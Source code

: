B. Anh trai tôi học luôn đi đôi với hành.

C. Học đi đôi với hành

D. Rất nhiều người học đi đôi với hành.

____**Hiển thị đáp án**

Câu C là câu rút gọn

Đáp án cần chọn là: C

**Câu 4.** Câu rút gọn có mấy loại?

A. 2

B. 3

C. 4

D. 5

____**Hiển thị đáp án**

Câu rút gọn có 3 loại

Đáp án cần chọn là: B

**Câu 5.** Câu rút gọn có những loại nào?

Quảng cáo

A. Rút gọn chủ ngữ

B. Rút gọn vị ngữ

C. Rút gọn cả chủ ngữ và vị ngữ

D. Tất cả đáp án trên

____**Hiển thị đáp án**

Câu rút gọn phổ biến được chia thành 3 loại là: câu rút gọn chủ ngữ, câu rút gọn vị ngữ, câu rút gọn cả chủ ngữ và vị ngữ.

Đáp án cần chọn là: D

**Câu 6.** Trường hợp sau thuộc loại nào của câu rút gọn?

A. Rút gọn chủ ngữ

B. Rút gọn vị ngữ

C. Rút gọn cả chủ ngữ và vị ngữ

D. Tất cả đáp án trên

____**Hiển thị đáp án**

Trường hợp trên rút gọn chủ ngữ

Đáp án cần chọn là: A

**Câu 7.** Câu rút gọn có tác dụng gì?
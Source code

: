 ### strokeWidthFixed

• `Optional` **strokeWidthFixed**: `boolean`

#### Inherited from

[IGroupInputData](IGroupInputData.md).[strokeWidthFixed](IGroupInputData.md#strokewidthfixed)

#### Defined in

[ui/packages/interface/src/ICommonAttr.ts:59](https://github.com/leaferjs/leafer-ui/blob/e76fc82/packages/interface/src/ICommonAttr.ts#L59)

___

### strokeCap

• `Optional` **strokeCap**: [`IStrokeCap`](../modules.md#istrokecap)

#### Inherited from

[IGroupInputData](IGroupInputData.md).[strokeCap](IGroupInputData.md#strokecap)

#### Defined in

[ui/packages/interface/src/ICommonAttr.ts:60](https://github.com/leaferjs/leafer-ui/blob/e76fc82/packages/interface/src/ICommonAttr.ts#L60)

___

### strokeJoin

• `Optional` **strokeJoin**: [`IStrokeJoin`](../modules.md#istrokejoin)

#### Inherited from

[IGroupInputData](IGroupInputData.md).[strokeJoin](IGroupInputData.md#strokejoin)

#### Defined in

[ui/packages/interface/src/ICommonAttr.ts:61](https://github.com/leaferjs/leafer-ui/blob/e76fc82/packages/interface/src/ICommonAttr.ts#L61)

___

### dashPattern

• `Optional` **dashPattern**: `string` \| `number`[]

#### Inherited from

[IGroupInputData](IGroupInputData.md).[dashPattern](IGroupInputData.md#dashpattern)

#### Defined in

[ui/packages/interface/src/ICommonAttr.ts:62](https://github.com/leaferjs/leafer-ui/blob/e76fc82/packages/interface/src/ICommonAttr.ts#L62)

* [Aim of the exercise] Go through the records above. Copy each line in which the string "strokeWidthFixed" appears.

* [Written response]
: ### strokeWidthFixed
• `Optional` **strokeWidthFixed**: `boolean`
[IGroupInputData](IGroupInputData.md).[strokeWidthFixed](IGroupInputData.md#strokewidthfixed)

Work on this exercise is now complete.